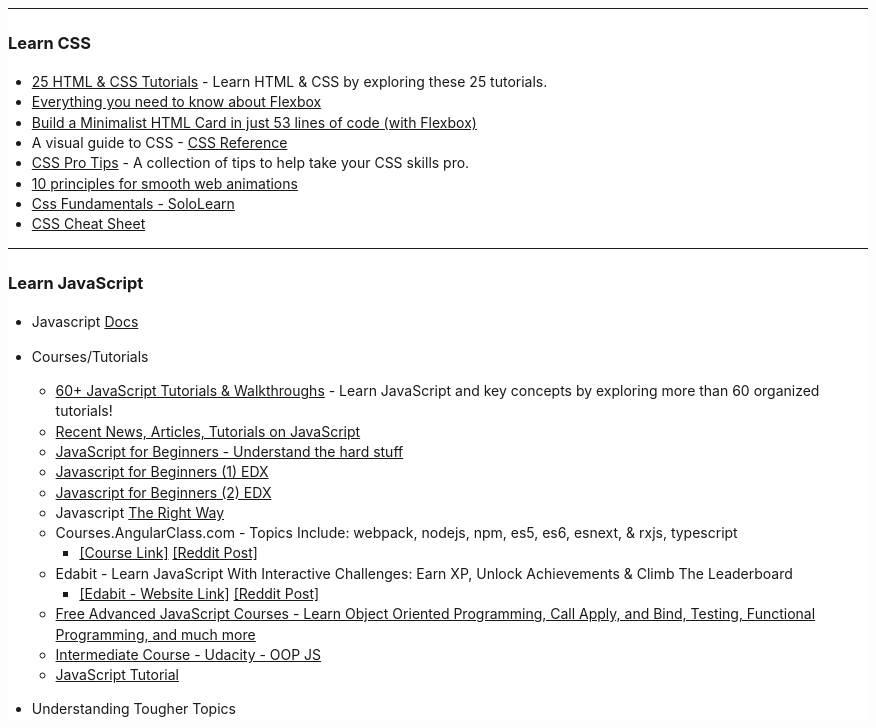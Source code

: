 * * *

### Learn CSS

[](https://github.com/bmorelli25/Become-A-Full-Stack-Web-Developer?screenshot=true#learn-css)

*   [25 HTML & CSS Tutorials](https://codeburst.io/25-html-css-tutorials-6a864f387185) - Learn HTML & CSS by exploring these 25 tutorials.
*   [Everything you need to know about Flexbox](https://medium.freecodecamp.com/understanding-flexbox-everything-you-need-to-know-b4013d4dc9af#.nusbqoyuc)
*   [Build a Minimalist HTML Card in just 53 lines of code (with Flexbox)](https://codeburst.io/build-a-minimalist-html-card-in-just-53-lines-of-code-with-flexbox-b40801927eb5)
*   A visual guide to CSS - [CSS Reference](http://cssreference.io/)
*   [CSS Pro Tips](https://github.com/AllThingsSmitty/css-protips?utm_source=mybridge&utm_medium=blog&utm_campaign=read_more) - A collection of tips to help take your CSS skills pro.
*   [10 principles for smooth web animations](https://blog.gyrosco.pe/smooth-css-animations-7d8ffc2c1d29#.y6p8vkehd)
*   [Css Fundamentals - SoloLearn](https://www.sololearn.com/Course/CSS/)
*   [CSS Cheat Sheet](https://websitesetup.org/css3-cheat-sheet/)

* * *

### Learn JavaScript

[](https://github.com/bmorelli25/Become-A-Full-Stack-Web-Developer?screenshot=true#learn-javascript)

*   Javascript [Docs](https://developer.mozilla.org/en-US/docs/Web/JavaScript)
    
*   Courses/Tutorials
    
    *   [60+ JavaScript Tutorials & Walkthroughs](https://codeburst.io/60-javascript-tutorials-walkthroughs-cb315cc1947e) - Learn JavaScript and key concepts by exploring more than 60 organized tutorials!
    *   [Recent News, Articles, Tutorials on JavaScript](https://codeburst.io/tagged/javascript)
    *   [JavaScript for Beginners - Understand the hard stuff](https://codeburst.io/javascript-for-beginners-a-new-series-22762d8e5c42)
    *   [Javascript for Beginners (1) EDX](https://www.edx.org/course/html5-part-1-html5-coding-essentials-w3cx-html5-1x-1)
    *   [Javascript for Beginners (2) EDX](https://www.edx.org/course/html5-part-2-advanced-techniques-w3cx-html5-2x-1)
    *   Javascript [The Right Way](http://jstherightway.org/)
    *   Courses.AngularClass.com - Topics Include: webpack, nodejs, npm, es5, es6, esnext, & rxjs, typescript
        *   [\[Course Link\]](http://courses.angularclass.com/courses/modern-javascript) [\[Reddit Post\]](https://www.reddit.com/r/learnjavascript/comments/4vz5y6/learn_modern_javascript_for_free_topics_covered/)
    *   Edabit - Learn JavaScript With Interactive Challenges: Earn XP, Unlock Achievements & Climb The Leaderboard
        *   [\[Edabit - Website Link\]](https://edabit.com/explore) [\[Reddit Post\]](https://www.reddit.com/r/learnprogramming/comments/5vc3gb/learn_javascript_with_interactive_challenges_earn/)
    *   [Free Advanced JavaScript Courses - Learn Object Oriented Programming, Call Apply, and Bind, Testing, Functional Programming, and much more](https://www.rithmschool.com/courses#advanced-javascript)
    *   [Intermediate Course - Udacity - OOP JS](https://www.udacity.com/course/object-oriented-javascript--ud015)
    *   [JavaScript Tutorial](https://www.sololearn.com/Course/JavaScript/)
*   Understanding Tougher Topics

...

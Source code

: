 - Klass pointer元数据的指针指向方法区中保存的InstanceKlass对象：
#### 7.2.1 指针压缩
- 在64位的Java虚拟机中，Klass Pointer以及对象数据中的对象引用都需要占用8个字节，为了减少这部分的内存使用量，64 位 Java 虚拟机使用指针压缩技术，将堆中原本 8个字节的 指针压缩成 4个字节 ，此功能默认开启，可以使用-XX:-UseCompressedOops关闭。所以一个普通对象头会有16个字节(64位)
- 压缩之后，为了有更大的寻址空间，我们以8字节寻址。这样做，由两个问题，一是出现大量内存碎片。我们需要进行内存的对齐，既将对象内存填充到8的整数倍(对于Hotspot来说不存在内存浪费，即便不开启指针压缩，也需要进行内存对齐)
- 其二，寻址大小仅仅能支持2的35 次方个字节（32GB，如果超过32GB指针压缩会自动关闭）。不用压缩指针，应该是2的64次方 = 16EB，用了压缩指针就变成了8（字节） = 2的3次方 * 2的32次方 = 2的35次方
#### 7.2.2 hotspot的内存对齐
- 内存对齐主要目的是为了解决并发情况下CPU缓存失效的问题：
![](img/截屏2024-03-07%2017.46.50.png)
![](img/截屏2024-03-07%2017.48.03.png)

> _Problem to solve_
All lines with the word "Stack" are needed; pull them from the entries and copy each.

> _Response to this task_
[](https://github.com/bmorelli25/Become-A-Full-Stack-Web-Developer?screenshot=true#learn-css)
[](https://github.com/bmorelli25/Become-A-Full-Stack-Web-Developer?screenshot=true#learn-javascript)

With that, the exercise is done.